# [THE TASK]
Only the lines containing "learning" belong in the answer; find them in the material below.

# [GIVEN INFORMATION]
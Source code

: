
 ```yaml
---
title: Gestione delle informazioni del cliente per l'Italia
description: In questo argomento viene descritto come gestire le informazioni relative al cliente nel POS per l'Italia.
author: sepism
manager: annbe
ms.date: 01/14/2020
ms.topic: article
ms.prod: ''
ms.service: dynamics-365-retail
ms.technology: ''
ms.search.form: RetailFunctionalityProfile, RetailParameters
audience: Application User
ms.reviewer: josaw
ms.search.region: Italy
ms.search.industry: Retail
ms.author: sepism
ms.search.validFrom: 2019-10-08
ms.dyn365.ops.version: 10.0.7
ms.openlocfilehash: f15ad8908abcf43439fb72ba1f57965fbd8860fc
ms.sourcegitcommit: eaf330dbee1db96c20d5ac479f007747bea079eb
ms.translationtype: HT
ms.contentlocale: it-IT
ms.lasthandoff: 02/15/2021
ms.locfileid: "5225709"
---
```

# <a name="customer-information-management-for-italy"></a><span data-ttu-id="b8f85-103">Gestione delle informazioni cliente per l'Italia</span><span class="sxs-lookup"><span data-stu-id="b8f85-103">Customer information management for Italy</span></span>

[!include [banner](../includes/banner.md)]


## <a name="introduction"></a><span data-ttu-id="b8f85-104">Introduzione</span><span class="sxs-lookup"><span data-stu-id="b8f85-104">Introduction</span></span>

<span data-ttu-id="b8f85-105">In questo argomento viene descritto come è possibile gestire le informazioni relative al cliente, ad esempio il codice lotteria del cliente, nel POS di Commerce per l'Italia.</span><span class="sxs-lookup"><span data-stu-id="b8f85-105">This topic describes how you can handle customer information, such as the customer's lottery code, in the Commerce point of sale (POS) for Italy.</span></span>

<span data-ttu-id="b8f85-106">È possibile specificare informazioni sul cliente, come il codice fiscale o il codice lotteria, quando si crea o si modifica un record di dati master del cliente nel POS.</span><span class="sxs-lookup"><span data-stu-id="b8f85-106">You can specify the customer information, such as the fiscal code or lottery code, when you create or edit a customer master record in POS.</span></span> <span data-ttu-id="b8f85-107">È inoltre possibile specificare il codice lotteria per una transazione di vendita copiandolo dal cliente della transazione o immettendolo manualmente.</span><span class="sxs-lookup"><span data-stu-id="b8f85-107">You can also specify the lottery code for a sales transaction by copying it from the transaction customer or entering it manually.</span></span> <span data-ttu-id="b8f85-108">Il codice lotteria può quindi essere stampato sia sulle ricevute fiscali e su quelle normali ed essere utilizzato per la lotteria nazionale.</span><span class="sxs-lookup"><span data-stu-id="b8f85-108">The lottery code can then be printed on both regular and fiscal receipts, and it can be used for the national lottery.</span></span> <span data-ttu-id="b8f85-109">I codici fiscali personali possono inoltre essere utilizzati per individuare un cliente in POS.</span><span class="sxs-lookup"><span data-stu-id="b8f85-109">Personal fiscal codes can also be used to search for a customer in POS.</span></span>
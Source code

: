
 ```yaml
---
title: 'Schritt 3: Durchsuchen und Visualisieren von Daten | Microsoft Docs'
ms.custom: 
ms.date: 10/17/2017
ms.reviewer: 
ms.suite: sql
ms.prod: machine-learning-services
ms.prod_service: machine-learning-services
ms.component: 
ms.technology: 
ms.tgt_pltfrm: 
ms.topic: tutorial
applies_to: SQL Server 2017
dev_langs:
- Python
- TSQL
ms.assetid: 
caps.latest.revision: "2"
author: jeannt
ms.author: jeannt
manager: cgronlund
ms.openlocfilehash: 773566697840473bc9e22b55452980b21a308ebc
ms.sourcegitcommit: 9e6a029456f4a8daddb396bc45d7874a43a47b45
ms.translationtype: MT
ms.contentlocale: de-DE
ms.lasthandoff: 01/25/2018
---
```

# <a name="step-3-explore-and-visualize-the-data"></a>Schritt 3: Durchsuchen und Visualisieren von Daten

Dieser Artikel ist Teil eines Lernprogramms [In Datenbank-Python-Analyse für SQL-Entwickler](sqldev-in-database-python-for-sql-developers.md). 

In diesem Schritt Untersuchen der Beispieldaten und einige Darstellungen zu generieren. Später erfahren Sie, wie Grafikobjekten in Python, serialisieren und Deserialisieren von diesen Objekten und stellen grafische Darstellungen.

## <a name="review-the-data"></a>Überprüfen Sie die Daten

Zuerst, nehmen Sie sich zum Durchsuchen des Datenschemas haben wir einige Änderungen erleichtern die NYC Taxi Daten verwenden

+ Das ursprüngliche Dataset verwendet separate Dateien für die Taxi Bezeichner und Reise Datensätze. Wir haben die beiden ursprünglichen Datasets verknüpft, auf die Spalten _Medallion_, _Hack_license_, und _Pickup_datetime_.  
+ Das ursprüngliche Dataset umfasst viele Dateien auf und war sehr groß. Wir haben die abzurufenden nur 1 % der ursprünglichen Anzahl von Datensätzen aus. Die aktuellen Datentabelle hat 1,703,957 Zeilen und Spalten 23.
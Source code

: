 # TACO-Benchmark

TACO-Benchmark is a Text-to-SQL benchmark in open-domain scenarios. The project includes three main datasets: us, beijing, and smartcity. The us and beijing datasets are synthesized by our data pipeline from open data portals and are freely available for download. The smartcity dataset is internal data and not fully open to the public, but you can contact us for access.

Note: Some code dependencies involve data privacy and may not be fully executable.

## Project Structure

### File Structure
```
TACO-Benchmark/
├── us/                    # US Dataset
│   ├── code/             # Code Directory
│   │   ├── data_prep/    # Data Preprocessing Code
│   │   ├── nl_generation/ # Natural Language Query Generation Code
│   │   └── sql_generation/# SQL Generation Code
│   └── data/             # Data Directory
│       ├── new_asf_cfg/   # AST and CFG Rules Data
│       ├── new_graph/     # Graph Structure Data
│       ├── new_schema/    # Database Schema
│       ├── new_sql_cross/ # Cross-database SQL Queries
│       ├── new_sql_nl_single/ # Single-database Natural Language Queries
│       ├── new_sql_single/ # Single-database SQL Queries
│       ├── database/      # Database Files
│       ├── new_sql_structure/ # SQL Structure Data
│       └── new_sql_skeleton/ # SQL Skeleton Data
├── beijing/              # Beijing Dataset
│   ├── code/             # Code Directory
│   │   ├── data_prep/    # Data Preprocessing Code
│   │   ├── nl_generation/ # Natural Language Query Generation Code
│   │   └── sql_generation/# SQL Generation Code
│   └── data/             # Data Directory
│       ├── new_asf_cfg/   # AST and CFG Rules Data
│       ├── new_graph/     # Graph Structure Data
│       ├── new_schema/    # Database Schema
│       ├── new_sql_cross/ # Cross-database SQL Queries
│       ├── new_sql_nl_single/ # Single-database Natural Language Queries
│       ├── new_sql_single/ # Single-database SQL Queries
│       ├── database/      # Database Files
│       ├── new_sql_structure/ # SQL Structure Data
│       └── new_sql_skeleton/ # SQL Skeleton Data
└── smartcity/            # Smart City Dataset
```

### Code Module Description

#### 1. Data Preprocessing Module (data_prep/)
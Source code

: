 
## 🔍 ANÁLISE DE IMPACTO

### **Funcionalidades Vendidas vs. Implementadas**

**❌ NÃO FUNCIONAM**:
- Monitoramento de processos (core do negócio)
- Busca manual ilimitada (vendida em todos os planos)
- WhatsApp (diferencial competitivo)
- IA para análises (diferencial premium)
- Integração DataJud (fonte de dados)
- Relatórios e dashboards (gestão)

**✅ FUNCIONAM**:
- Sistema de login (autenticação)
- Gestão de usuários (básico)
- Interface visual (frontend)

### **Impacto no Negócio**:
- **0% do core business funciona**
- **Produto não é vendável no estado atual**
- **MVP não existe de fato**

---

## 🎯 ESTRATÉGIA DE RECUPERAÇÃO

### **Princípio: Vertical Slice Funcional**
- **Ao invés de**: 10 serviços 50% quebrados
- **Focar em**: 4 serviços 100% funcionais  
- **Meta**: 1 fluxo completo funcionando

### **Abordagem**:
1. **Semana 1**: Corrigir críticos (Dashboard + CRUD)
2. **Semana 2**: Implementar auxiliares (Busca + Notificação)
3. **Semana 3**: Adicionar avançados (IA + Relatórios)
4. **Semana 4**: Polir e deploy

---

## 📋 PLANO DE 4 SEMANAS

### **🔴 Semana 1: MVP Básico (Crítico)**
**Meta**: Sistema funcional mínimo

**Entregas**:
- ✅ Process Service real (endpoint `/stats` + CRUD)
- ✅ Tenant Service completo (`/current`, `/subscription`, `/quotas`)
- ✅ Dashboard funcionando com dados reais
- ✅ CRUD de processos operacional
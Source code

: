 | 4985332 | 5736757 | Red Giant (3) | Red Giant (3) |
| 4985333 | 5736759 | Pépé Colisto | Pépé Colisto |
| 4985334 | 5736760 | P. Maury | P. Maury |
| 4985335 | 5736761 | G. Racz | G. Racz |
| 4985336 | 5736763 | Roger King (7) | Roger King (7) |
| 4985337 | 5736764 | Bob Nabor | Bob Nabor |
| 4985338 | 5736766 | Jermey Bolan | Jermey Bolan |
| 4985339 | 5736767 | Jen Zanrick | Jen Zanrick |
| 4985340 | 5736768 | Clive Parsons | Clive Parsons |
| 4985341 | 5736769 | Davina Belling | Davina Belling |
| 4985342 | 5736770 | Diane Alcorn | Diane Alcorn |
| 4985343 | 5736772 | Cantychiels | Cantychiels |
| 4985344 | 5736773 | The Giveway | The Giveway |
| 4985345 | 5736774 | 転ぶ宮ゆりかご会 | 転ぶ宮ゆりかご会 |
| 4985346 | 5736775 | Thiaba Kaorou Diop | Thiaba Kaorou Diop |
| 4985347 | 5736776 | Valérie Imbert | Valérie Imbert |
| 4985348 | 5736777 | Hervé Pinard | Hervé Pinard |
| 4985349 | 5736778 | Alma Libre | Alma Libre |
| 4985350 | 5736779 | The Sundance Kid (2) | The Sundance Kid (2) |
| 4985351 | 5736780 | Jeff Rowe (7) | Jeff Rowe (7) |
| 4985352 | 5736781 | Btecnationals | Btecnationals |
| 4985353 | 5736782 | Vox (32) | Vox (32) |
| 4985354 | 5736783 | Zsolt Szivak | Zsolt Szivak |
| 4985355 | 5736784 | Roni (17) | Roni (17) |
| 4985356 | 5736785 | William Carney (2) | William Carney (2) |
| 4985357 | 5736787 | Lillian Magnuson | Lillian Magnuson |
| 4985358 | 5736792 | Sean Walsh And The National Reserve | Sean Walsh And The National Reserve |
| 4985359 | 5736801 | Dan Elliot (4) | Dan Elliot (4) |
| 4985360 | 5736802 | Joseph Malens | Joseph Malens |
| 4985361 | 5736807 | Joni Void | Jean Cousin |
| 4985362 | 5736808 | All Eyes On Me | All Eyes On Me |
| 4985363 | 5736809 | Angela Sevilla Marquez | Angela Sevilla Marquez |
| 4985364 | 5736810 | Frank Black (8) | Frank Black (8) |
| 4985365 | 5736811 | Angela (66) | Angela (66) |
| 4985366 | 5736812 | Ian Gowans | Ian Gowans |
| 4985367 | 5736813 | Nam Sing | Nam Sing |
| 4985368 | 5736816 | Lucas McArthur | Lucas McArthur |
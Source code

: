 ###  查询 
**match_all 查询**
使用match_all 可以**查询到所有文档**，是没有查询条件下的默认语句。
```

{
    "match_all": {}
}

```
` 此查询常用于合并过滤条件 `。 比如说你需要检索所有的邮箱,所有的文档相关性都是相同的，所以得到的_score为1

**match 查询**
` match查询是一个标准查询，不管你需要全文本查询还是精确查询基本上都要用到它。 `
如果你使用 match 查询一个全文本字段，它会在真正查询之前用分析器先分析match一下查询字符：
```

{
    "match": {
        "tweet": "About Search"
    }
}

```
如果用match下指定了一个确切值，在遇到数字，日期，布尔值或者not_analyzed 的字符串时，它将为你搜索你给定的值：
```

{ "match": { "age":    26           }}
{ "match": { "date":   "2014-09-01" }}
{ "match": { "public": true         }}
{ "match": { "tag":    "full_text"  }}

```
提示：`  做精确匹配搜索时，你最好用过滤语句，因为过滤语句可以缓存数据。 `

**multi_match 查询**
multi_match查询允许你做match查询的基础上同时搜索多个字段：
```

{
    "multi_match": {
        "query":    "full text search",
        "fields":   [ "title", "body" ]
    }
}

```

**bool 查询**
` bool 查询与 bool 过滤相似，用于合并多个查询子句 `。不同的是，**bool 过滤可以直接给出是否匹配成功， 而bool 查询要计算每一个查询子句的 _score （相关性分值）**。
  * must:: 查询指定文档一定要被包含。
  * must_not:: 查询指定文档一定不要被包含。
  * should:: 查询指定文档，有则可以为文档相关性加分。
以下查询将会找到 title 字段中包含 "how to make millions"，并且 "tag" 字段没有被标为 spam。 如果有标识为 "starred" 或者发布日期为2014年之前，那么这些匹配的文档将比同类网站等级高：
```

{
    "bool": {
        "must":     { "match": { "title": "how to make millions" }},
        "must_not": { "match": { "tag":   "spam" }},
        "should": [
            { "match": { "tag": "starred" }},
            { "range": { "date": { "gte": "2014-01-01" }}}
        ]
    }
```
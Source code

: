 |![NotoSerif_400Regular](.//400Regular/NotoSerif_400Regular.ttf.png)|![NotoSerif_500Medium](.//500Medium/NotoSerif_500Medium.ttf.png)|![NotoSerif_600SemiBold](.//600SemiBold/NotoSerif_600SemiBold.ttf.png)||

# [ANSWER SPACE]
ms.prod: machine-learning-services
ms.prod_service: machine-learning-services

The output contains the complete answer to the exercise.